Evidentemente, que en el aspecto formal subsiste la cuestión acerca de si aún puede hablarse de “democracia”, en su sentido etimológico, y si la expresión “soberanía popular” aún significa algo, cuando un tribunal impone leyes (porque no hay duda alguna de que la orden de la sentencia y los principios que establece están tomando el papel de leyes) que han sido rechazadas por la ciudadanía y la corporación que la representa. Sin embargo, prefiero abordar el problema de fondo en la discusión sobre la eutanasia, porque la eutanasia trae consigo consecuencias gravísimas a nivel filosófico-jurídico, médico y político.

A nivel filosófico, el problema se plantea alrededor del término “vida digna”, según el cual la vida no es un bien en sí mismo, sino que sólo lo sería cuando existen otras condiciones materiales. De todas maneras, como bien lo reflejan las decisiones judiciales, la cuestión sobre las condiciones queda siempre en el aire por el relativismo subjetivista que se esconde detrás del concepto. En efecto, para el lobby pro-eutanasia la vida sólo es digna mientras el sujeto así lo considere. La experiencia en Holanda y Bélgica muestra con toda claridad cómo las causales para la eutanasia son relativas a la solicitud del paciente y pueden ir ampliándose hasta alejarse de los casos extremos con que pretenden introducirla. Finalmente, la controversia gira en torno a la subordinación de la vida a la libertad como valor supremo del sistema de Derechos Humanos. Esto choca de frente con la naturaleza contingente del ser humano, pues es innegable que aunque el hombre pueda quitarse la vida, es incapaz de dársela. Así las cosas, no cabe duda de que la vida es condición necesaria para la libertad y dignidad humana, y no al revés.

En este orden, se opera también una subversión radical de la profesión médica, pues el profesional de la salud deja de estar obligado a velar por la vida y la salud de su paciente, y se convierte en un mero servidor para cumplir los deseos del paciente respecto de sí mismo. Esto va perfectamente en línea con decisiones de la Corte, como aquellas en que obliga a las EPS a autorizar operaciones de “cambio de sexo” a pesar del detrimento en la salud del paciente que tal intervención implica. Tal absolutismo de la autonomía personal del paciente se desinfla ante la realidad que hemos demostrado previamente, pues la libertad es siempre relativa, y detrás de una solicitud “consciente e informada” pueden esconderse episodios de depresión, presiones por parte de los familiares o médicos para que el paciente pierda toda esperanza en su futuro.

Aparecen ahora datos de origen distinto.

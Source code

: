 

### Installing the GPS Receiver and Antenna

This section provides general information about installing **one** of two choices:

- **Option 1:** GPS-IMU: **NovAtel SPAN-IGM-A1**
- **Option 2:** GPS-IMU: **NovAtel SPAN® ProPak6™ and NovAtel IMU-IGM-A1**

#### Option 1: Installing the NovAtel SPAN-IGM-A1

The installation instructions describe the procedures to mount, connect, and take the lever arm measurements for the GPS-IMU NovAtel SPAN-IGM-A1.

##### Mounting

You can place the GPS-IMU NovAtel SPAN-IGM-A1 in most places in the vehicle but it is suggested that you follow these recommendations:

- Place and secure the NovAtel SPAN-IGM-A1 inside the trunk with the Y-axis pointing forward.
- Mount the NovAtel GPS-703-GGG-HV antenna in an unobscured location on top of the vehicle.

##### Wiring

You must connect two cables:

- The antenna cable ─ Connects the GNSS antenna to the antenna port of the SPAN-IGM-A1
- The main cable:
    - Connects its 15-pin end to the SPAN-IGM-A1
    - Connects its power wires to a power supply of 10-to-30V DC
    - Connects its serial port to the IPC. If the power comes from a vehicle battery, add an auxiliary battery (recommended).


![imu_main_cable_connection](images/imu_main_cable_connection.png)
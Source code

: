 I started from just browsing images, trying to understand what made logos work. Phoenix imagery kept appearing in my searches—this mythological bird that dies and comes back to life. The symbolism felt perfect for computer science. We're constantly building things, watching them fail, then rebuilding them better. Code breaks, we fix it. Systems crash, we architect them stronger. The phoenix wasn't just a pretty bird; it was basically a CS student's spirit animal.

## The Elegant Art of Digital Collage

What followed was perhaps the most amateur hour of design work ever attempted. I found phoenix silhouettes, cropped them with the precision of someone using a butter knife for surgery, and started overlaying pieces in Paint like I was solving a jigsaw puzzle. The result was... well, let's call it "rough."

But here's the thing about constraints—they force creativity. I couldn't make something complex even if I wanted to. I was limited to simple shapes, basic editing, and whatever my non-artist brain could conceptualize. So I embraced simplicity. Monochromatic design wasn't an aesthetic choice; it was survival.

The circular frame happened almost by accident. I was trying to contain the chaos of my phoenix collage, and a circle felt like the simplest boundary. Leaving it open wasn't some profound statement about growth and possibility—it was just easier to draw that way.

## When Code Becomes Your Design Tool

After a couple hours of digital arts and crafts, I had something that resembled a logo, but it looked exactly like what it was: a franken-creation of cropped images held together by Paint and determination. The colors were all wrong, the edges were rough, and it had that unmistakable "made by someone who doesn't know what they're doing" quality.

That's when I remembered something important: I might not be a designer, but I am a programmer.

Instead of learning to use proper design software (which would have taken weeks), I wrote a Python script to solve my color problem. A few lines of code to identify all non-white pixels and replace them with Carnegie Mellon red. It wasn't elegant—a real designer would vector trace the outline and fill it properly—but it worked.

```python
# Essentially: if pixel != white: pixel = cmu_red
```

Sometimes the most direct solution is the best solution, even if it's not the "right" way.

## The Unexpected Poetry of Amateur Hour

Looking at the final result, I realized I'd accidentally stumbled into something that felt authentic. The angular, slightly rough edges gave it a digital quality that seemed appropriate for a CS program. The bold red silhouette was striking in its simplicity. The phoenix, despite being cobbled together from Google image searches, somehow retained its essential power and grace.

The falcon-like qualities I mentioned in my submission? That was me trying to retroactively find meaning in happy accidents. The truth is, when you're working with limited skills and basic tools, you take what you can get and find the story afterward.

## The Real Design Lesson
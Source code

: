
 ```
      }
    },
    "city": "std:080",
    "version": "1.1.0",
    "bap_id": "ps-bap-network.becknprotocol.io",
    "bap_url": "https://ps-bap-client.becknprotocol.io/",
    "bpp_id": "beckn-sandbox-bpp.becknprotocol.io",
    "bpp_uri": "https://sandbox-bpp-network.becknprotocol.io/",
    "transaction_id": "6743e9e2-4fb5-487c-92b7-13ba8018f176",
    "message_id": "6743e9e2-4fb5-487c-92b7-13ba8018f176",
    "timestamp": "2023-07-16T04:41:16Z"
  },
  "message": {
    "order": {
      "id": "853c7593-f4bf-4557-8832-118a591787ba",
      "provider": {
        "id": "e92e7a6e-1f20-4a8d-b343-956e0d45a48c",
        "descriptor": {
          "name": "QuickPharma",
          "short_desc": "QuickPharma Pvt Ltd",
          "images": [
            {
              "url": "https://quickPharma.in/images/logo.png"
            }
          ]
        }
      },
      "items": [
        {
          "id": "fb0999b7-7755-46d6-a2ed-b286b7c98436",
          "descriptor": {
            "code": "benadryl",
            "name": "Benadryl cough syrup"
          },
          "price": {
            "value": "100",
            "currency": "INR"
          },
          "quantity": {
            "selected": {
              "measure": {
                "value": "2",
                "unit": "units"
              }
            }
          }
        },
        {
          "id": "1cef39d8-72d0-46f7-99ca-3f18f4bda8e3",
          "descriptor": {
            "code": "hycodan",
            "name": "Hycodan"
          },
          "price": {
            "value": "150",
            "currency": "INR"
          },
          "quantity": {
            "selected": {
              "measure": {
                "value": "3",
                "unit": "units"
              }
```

Por último, la eutanasia permite a las entidades de salud librarse, por la vía fácil, del costo que implica el cuidado de los pacientes en condiciones graves. Esto que podría parecer alarmista no es más que lo que ha pasado en donde ha sido legalizada la eutanasia. En el estado de Oregon, en los Estados Unidos, las estadísticas revelan que el suicidio asistido se ha disparado entre los mayores de 65 con buen nivel de ingresos, ante la presión de médicos y familiares. El segundo informe sobre la aplicación de la ley de eutanasia en Holanda reveló 3.600 casos de eutanasia voluntaria y 900 de eutanasia sin consentimiento, junto a 7.200 por sedación letal y 11.200 pacientes muertos por omisión del tratamiento requerido.

La eutanasia involuntaria es una realidad anexa a la legalización de ésta con la excusa de la “muerte digna”. Aunque la sentencia C-239/94, despenalizó el “homicidio por piedad” con la condición de que hubiera sido solicitado por el paciente, la nueva sentencia, así como el proyecto del senador Benedetti, contemplan desde ya la posibilidad de que la eutanasia sea solicitada por familiares cuando el paciente sea incapaz de hacerlo. La realidad de la eutanasia contra la voluntad del paciente en Holanda y Bélgica es una de las razones por las que muchos, incluyendo a la ministra de salud Edith Schippers, están pidiendo con urgencia su reforma. El problema es que una vez se ha admitido que matar al enfermo sea la solución contra la enfermedad, restaurar el respeto por la vida del paciente parece tratar de recomponer un huevo roto.